Similarly, if the communications were created in the midst of a council meeting, or a meeting of any other public body, such communications would be subject to FOIA because the individual members were, at that time, acting together as the public body. When the individual members are acting as a public body, the court held that all records stored on their personal electronic devices are, as a matter of law, in the possession and control of the public body and must be disclosed if the records pertain to public business.
“For the reasons stated, communications ‘pertaining to public business’ and sent to and from individual city council member’s personal electronic devices during the time city council meetings (and study sessions) were convened should be turned over to the City’s FOIA officer for review of what information, if any, should be…provided to [the FOIA requester].”
A duty to store personal texts, emails?
This holding appears to place a duty on elected officials to provide copies to the head of the public body (or its FOIA officer) of all documents stored on their personal computers and phones that are related to public business and that were either created during a meeting of the public body, or that were distributed to at least a quorum of its members.
However, Bollingbrook-based local-government attorney John M. O’Driscoll, a partner with Tressler LLP, said the Champaign decision raises more questions than it answers, and all governmental bodies throughout the state should take a close look at their local practices and ordinances to make sure they are complying with the sunshine laws without also putting themselves at risk of having to disclose communications they intended to remain private.
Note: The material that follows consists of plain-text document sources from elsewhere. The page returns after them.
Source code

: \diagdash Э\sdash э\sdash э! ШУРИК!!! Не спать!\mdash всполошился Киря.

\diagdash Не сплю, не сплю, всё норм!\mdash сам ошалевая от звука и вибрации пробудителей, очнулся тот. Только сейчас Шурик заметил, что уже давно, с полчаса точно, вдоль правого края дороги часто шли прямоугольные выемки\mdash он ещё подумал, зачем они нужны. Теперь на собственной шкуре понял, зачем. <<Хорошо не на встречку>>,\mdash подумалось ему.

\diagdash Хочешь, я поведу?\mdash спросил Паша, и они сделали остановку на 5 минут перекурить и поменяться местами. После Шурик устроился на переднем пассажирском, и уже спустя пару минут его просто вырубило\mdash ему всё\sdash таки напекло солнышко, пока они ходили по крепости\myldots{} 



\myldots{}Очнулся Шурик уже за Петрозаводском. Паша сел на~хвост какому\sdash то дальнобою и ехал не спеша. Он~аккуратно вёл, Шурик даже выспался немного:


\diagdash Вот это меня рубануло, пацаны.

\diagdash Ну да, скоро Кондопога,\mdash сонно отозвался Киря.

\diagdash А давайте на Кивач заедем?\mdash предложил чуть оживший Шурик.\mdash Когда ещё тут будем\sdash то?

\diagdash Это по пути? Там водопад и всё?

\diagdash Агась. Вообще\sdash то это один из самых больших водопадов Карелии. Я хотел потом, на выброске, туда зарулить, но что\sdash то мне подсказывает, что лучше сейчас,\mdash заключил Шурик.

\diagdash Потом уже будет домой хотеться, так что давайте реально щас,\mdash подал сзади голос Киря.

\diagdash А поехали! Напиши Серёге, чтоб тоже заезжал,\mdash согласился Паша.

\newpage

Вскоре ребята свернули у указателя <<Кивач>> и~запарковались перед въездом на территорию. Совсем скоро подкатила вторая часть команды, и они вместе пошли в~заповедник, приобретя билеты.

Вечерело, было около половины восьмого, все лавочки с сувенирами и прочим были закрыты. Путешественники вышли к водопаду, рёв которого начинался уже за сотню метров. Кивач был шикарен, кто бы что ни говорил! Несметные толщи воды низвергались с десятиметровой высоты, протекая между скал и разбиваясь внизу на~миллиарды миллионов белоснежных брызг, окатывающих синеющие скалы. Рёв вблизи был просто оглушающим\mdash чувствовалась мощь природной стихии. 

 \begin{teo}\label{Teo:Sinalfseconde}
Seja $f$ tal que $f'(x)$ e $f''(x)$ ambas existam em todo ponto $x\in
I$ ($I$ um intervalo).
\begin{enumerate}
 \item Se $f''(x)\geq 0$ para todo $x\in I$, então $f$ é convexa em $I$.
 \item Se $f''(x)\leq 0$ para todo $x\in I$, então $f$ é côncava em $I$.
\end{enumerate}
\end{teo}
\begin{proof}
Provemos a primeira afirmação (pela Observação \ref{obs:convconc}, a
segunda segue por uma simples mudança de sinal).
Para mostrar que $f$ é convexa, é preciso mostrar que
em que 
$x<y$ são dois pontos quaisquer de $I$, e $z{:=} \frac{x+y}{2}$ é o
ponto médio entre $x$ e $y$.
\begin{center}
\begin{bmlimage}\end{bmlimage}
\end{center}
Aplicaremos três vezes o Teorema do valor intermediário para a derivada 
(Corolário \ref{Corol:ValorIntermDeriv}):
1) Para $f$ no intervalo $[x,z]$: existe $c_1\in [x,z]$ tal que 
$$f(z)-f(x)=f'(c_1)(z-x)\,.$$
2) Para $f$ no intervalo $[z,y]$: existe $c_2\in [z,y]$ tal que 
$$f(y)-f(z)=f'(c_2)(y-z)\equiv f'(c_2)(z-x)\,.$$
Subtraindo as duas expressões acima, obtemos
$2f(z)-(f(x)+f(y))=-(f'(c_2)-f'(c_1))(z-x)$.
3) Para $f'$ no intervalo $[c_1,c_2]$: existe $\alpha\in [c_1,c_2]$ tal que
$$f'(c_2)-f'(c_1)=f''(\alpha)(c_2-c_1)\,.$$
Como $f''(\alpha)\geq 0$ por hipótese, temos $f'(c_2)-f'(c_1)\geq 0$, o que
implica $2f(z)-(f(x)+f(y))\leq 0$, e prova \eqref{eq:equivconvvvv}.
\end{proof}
“Everybody understands and appreciates the need for transparency in government, but trying to implement that in a fair and reasonable way is a difficult thing to do, especially with advancements in technology,” O’Driscoll said. “With my [village] trustees, I tell them to put their phone down and don’t touch it as soon as the meeting starts – it’s not worth the aggravation. But that can be a problem sometimes, because people are addicted to these devices.”
O’Driscoll said responding to FOIA requests that involve electronic communications has become “no easy task,” and the Champaign decision is only one step towards providing FOIA officers with the information they need to properly perform their duties. There will be future court decisions, O’Driscoll said, dealing with specific scenarios on a case-by-case basis.
“For example, consider a message that was sent before the meeting started but had an attachment that slowed the delivery until after the meeting started. How would that be treated?” he said.
The Champaign court didn’t have all the answers, but it did provide some advice for elected officials that echoes what O’Driscoll has been telling his governmental clients.
“We would encourage local municipalities to consider promulgating their own rules prohibiting city council members from using their personal electronic devices during city council meetings,” the court said.